Daniel Hook, CEO of Digital Science, says: “Digital Science is committed to making open, collaborative and inclusive research possible, as we believe this environment will lead to the greatest benefit for society. Now in its seventh year, while the articles in The State of Open Data Report represent a unique set of snapshots marking the evolution of attitudes about Open Data in our community, the data behind the survey constitutes a valuable resource to track researcher sentiment regarding open data and their experiences of data sharing. I believe that these data represent an amazing opportunity to understand the challenges and needs of our community so that we can collectively build better infrastructure to support research.”

Key findings via theme of the report

Support for open data

  • Four out of every five respondents are in favour of research data being made openly available as common practice.
  • 74% of respondents reported sharing their data during publication.
  • Approximately one fifth of respondents reported having no concerns about sharing data openly – this proportion has been steadily growing since 2018.
  • 88% of researchers surveyed are supportive of making research articles open access (OA) as a common scholarly practice.

Motivations and benefits

  • When it comes to researchers sharing their data, citations of research papers (67%) and increased impact and visibility of papers (61%) outweigh public benefit or journal/publisher mandate (both 56%) as motivation.
  • Of those who had previously shared data, 66% had received some form of recognition for their efforts – most commonly via full citation in another article (41%) followed by co-authorship on a paper that had used the data.
  • A third of respondents indicated they had been involved in a research collaboration as a result of data they had previously shared.

Open data mandates

  • 70% of respondents were required to follow a policy on data sharing for their most recent piece of research.
  • More than two-thirds of respondents are supportive “to some extent” of a national mandate for making research data openly available.
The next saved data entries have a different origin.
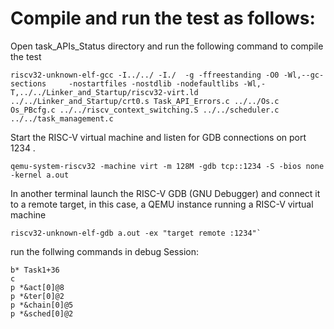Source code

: # Compile and run the test as follows: 

Open task_APIs_Status directory and run the following command to compile the test
```
riscv32-unknown-elf-gcc -I../../ -I./  -g -ffreestanding -O0 -Wl,--gc-sections     -nostartfiles -nostdlib -nodefaultlibs -Wl,-T,../../Linker_and_Startup/riscv32-virt.ld ../../Linker_and_Startup/crt0.s Task_API_Errors.c ../../Os.c Os_PBcfg.c ../../riscv_context_switching.S ../../scheduler.c ../../task_management.c
```

Start the RISC-V virtual machine and listen for GDB connections on port 1234 . 

```
qemu-system-riscv32 -machine virt -m 128M -gdb tcp::1234 -S -bios none -kernel a.out
```

In another terminal launch the RISC-V GDB (GNU Debugger) and connect it to a remote target, in this case, a QEMU instance running a RISC-V virtual machine

```
riscv32-unknown-elf-gdb a.out -ex "target remote :1234"`
```

run the follwing commands in debug Session:

```
b* Task1+36   
c
p *&act[0]@8  
p *&ter[0]@2  
p *&chain[0]@5
p *&sched[0]@2
```
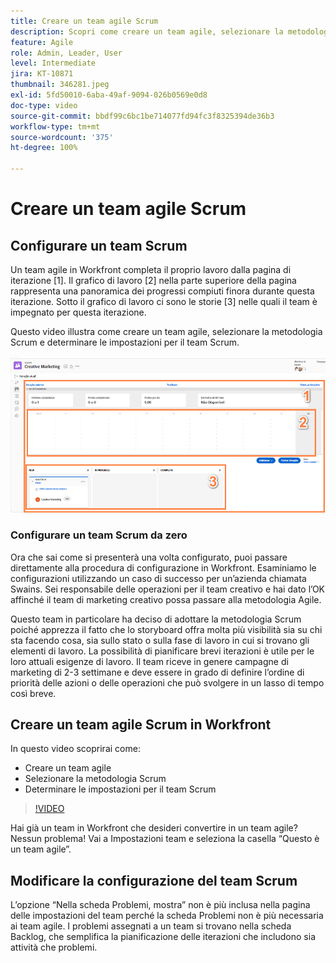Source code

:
 ```yaml
---
title: Creare un team agile Scrum
description: Scopri come creare un team agile, selezionare la metodologia Scrum e determinare le impostazioni per il team Scrum.
feature: Agile
role: Admin, Leader, User
level: Intermediate
jira: KT-10871
thumbnail: 346281.jpeg
exl-id: 5fd50010-6aba-49af-9094-026b0569e0d8
doc-type: video
source-git-commit: bbdf99c6bc1be714077fd94fc3f8325394de36b3
workflow-type: tm+mt
source-wordcount: '375'
ht-degree: 100%

---
```


# Creare un team agile Scrum

## Configurare un team Scrum

Un team agile in Workfront completa il proprio lavoro dalla pagina di iterazione [1]. Il grafico di lavoro [2] nella parte superiore della pagina rappresenta una panoramica dei progressi compiuti finora durante questa iterazione. Sotto il grafico di lavoro ci sono le storie [3] nelle quali il team è impegnato per questa iterazione.

Questo video illustra come creare un team agile, selezionare la metodologia Scrum e determinare le impostazioni per il team Scrum.

![Pagina Team](assets/scrum-agile-team-page.png)

### Configurare un team Scrum da zero

Ora che sai come si presenterà una volta configurato, puoi passare direttamente alla procedura di configurazione in Workfront. Esaminiamo le configurazioni utilizzando un caso di successo per un’azienda chiamata Swains. Sei responsabile delle operazioni per il team creativo e hai dato l’OK affinché il team di marketing creativo possa passare alla metodologia Agile.


Questo team in particolare ha deciso di adottare la metodologia Scrum poiché apprezza il fatto che lo storyboard offra molta più visibilità sia su chi sta facendo cosa, sia sullo stato o sulla fase di lavoro in cui si trovano gli elementi di lavoro. La possibilità di pianificare brevi iterazioni è utile per le loro attuali esigenze di lavoro. Il team riceve in genere campagne di marketing di 2-3 settimane e deve essere in grado di definire l’ordine di priorità delle azioni o delle operazioni che può svolgere in un lasso di tempo così breve.

## Creare un team agile Scrum in Workfront

In questo video scoprirai come:

- Creare un team agile
- Selezionare la metodologia Scrum
- Determinare le impostazioni per il team Scrum

>[!VIDEO](https://video.tv.adobe.com/v/3412165/?quality=12&learn=on&enablevpops=1&captions=ita)

Hai già un team in Workfront che desideri convertire in un team agile? Nessun problema! Vai a Impostazioni team e seleziona la casella “Questo è un team agile”.



## Modificare la configurazione del team Scrum

L’opzione “Nella scheda Problemi, mostra” non è più inclusa nella pagina delle impostazioni del team perché la scheda Problemi non è più necessaria ai team agile. I problemi assegnati a un team si trovano nella scheda Backlog, che semplifica la pianificazione delle iterazioni che includono sia attività che problemi.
This number has been declining since 2019.
  • Just over half (52%) of respondents in the 2022 survey felt that sharing data should be a part of the requirement for awarding research grants. Again, this number has been declining since 2019.

Drawbacks

  • Only 19% of respondents believe that researchers get sufficient credit for sharing their data, while 75% say they receive too little credit.
  • Just under a quarter of respondents indicated that they had previously received support with planning, managing or sharing their research data
  • The greatest concern among respondents is misuse of their data (35%).
  • The key needs of researchers which were felt more training or information would improve were better understanding and definitions for policies for access, sharing and reuse (55%) as well as long-term storage and data management strategies (52%) – things that impact both ends of the research cycle.
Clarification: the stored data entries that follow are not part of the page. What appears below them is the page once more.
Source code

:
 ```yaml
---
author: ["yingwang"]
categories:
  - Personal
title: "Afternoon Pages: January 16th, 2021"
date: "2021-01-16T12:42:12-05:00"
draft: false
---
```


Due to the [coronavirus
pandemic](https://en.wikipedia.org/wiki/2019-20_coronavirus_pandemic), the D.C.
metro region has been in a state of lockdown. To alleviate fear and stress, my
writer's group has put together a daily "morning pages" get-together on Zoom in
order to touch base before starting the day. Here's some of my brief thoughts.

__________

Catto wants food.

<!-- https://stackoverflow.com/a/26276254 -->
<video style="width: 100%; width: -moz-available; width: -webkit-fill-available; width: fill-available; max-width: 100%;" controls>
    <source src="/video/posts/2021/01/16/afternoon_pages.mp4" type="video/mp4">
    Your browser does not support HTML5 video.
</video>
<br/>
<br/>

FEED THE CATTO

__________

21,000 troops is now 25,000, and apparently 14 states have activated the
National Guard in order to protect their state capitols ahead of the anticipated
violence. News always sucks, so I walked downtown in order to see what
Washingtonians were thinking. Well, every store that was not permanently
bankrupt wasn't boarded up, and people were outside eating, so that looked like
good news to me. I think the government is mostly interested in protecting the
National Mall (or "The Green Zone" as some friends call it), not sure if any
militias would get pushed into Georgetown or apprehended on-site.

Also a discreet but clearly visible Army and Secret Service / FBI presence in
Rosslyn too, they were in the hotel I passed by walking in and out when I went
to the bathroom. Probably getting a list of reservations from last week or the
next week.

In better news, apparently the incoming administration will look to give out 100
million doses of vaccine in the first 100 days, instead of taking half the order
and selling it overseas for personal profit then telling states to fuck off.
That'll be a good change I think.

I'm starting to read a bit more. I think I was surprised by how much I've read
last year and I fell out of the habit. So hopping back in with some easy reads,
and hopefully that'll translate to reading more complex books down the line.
Key demographics of respondents

  • Researchers from China now comprise 11% of all respondents, equal with that of the United States. China and the US are the two countries with the biggest response to the survey, followed by India, Japan, Germany, Italy, UK, Canada, Brazil, France and Spain.
  • 31% of respondents were early career researchers (ECRs), while a further 31% classed themselves as senior researchers.
  • Most respondents (42%) were from medicine & life sciences; 38% from mathematics, physics and applied sciences; and 17% from humanities and social sciences (an increase of 3%).
  • Respondents were broadly categorised as: Open science advocates (32%), Open publishing advocates (26%), Cautiously pro open science (25%), Open science agnostics (11%), and Non-believers of open science (6%).